Questo annuncio e la successiva marcia armata dei Sostenitori della Pace condussero all’uso obbligatorio del Talamblok. Esso mise termine al terribile potere nocivo dell’Inconscio sulle azioni pubbliche e private del mondo antico. Le grandi guerre paranoiche ebbero così termine, e l’umanità fu salva.

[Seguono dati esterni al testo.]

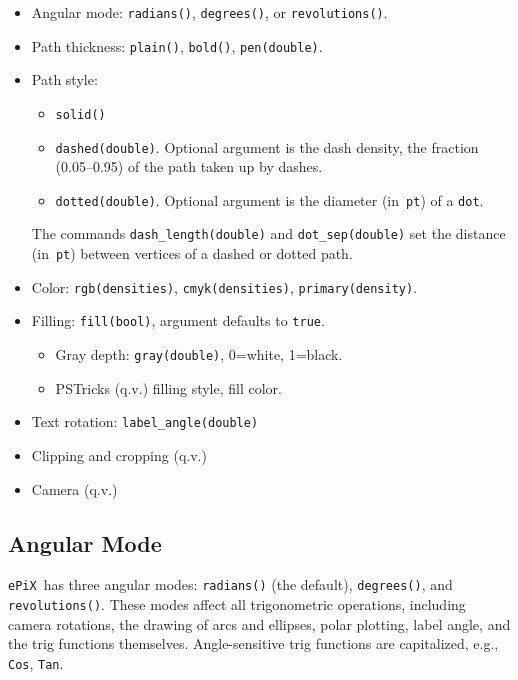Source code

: \documentclass[12pt]{report}
\newcommand{\code}[1]{\texttt{#1}}
\newcommand{\ePiX}{\code{ePiX}}
\begin{document}
\begin{itemize}
\item Angular mode: \code{radians()}, \code{degrees()}, or
  \code{revolutions()}.

\item Path thickness: \code{plain()}, \code{bold()},
  \code{pen(double)}.

\item Path style:
  \begin{itemize}
  \item \code{solid()}
  \item \code{dashed(double)}. Optional argument is the dash density,
    the fraction (0.05--0.95) of the path taken up by dashes.
  \item \code{dotted(double)}. Optional argument is the diameter
    (in~\code{pt}) of a \code{dot}. 
  \end{itemize}
  The commands \code{dash\_length(double)} and \code{dot\_sep(double)}
  set the distance (in~\code{pt}) between vertices of a dashed or
  dotted path.
  
\item Color: \code{rgb(densities)}, \code{cmyk(densities)},
  \code{primary(density)}. 

\item Filling: \code{fill(bool)}, argument defaults to \code{true}.
  \begin{itemize}
    \item Gray depth: \code{gray(double)}, 0=white, 1=black.
    \item PSTricks (q.v.) filling style, fill color.
  \end{itemize}

\item Text rotation: \code{label\_angle(double)}

\item Clipping and cropping (q.v.)

\item Camera (q.v.)
\end{itemize}


\subsection*{Angular Mode} 

\ePiX\ has three angular modes: \code{radians()} (the default),
\code{degrees()}, and \code{revolutions()}.  These modes affect all
trigonometric operations, including camera rotations, the drawing of
arcs and ellipses, polar plotting, label angle, and the trig functions
themselves. Angle-sensitive trig functions are capitalized, e.g.,
\code{Cos}, \code{Tan}.
\end{document}
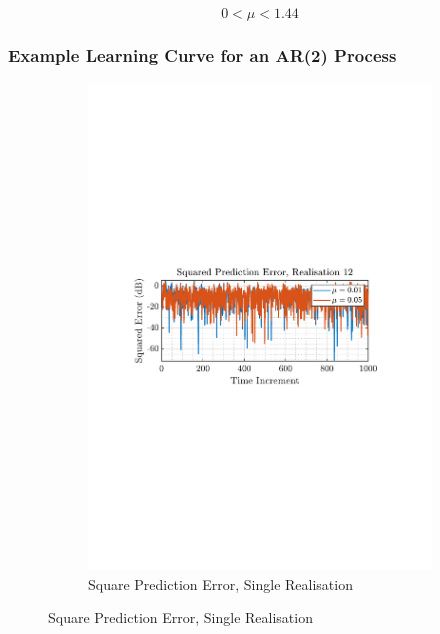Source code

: \documentclass[12pt]{article}
\begin{document}
			\begin{equation}
			0 < \mu < 1.44
			\label{eq: 2-1a-cond:mu_max_val}
			\end{equation}
		\subsubsection{Example Learning Curve for an AR(2) Process}
		
			\begin{figure}[H]
				\centering
				\begin{subfigure}{0.49\textwidth}
					\centering
					\includegraphics[trim={2.2cm 11.2cm 3.15cm  11.2cm}, clip, width=\textwidth]{../MATLAB/figures/q2_1b_fig01.pdf} 
					\captionsetup{justification=centering}
					\caption{Square Prediction Error, Single Realisation}
				\end{subfigure}

\end{figure}
\end{document}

Negli strani giochi d’ombra dei lampioni quelle lettere sembravano prendere vita: una condanna vecchia di secoli ma sempre pronta ad abbattersi su coloro che avessero voluto riportare il mondo agli antichi giorni pre-droghe. Ma naturalmente tornare indietro era impossibile: senza le droghe, gli individui e l’intera società sarebbero andati in pezzi.
Gli antichi avevano dapprima imparato a tenere in vita chi, come i diabetici, aveva un’anomala attività endocrina. Più tardi avevano scoperto altre droghe con cui curare la malattia più comune, la schizofrenia, che stava riempiendo i loro ospedali. Il vero mutamento era però avvenuto quando avevano usato quelle stesse droghe su tutti, per mettere freno al comportamento irrazionale pubblico e privato dei loro tempi ed eliminare le guerre.

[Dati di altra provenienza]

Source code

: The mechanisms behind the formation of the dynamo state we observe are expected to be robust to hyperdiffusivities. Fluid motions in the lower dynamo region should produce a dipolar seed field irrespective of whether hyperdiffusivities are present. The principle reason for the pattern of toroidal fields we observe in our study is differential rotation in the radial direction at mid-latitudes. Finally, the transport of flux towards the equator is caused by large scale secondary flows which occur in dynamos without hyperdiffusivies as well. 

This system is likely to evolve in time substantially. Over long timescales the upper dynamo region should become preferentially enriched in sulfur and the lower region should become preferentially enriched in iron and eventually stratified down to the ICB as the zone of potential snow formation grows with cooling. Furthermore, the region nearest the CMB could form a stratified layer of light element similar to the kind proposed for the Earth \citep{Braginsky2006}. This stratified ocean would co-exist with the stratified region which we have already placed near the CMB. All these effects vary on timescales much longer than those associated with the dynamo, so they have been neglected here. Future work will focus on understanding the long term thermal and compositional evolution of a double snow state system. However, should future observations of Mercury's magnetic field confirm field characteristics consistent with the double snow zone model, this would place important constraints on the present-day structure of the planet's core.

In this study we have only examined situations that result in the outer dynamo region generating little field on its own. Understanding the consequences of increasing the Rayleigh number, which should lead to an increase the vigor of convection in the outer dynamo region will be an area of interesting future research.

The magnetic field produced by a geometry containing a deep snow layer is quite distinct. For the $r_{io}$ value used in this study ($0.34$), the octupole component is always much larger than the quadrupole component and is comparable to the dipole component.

In quel mondo nuovo lo schizofrenico aveva dunque cominciato a vivere meglio, finché la società s’era regolata del tutto sulle sue necessità. Ma, così come il diabetico restava sempre un diabetico, lo schizofrenico era sempre uno schizofrenico, più le sue droghe. E pian piano tutti avevano dimenticato che le sostanze chimiche avevano anche un altro effetto: le esperienze emozionali erano blande e annacquate, e la consapevolezza di sé esisteva solo a livello razionale, perché nessuno provava più vere sensazioni viscerali e brucianti.
Quanto sarebbe stato inconcepibile, per Helen e l’altra gente di quel mondo, dare un taglio alle droghe… sperimentare i conflitti emotivi, le battaglie fra la passione e la logica che spezzavano l’anima di un individuo! Sobrietà, la chiamavano gli antichi, e anch’essi vìvevano sobri per la più parte del tempo, lasciandosi occasionalmente andare agli stordimenti dell’alcol o dei narcotici per attenuare le loro croniche angosce.
Riducendo al minimo le loro dosi di Talamblok lui e Clara riuscivano a desiderare il loro fantastico rapporto, a goderselo anche, in una situazione del tutto illogica mai sperimentata nella loro società. Ma la società avrebbe condannato il loro rifiuto del Talamblok in ogni senso. E quale peso avrebbe assunto quella condanna lui poteva leggerlo dietro quella frase: Le grandi guerre paranoiche ebbero così termine, e l’umanità fu salva.
Quando finalmente vide Clara, la giovane donna si stava guardando attorno con aria un po’ stordita sull’altro lato della statua. Non la chiamò subito, lasciando che la vista di lei placasse le tensioni e i conflitti che lo attanagliavano. L’incertezza del suo procedere, il modo in cui lo cercava con lo sguardo avanzando come una tragica bambola su un palcoscenico di tenebra ostile avevano qualcosa di toccante. D’improvviso Bill capì cos’erano lui e Clara: due marionette. Appesi ai fili della loro nuova vita emozionale correvano qua e là, sbattendo contro le quinte di un palcoscenico spietato e senza fuga, finché non sarebbe rimasto loro altro che abbattersi al suolo e tornare a essere inerti pezzi di legno e stoffa.